ABOUT THIS EXERCISE - Using the entries that follow, report how many lines contain the word "https". Only the number is wanted.

[Dataset entries]

────────────────

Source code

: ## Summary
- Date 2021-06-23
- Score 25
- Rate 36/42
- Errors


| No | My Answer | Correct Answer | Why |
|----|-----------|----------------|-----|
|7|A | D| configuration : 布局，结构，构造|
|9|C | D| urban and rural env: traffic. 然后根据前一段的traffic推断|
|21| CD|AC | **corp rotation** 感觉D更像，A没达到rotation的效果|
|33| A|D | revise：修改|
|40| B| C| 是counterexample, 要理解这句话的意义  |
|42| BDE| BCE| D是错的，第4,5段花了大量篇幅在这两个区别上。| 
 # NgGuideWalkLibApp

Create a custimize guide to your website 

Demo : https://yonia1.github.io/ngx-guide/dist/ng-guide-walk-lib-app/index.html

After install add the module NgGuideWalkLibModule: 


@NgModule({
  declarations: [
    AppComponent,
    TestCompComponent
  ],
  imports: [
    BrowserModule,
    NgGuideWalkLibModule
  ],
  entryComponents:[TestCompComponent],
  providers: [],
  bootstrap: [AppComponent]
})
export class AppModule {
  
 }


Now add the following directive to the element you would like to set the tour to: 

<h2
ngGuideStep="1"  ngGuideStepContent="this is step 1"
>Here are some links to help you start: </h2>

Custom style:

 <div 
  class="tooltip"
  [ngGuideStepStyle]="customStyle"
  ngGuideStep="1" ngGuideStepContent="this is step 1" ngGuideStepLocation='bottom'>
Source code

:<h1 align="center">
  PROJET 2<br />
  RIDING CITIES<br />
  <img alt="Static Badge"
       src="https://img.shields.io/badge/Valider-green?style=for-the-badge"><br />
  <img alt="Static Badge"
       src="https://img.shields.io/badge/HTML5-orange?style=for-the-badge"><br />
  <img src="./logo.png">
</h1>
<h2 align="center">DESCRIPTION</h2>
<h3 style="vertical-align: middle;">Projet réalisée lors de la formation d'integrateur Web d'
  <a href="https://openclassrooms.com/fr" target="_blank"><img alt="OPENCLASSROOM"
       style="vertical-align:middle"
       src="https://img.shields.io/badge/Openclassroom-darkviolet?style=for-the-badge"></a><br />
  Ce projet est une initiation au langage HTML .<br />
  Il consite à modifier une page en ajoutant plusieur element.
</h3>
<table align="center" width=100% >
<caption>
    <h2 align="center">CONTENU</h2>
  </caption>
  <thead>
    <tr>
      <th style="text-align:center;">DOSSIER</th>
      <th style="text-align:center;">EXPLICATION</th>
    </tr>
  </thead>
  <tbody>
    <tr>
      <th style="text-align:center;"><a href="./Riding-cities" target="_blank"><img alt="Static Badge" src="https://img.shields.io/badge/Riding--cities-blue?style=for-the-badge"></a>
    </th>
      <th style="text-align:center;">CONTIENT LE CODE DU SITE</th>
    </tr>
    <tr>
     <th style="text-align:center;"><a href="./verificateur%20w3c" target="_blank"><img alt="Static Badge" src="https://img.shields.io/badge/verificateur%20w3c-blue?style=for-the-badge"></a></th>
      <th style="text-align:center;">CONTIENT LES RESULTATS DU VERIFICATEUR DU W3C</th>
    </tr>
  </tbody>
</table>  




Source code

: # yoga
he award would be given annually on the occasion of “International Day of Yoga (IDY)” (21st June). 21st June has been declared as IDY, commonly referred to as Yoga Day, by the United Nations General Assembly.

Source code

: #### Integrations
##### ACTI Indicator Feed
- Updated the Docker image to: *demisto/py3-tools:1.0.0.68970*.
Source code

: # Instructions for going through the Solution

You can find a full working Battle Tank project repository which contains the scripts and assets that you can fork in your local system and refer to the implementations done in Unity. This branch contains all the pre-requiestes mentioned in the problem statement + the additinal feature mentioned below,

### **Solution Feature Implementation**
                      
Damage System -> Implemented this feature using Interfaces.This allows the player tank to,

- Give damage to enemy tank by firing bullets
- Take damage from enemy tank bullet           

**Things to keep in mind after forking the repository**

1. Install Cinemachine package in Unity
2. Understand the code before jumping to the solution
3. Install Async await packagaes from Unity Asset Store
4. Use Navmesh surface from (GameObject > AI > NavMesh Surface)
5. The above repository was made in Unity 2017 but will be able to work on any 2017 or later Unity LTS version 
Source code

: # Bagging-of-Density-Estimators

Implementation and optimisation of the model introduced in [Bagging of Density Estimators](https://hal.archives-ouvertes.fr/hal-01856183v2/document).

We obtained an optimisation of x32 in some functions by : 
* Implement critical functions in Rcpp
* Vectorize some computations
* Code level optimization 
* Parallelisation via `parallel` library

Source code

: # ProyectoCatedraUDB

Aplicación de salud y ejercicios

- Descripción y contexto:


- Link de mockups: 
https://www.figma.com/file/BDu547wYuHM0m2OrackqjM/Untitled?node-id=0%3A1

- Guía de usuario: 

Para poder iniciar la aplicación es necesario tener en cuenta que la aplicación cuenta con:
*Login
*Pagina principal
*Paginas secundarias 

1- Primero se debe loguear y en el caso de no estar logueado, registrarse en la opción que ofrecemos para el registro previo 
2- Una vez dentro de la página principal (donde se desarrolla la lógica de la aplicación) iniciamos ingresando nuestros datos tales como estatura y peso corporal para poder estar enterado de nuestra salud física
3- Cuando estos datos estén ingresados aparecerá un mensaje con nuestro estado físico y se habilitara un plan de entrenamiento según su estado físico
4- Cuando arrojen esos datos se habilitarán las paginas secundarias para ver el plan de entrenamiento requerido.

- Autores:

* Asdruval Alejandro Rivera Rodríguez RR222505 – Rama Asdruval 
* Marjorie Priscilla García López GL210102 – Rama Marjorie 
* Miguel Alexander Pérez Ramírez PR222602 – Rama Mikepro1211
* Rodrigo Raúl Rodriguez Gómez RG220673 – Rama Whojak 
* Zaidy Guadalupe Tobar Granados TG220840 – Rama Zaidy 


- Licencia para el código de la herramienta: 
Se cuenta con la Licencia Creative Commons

────────────────

OUTPUT OF THE EXERCISE - 9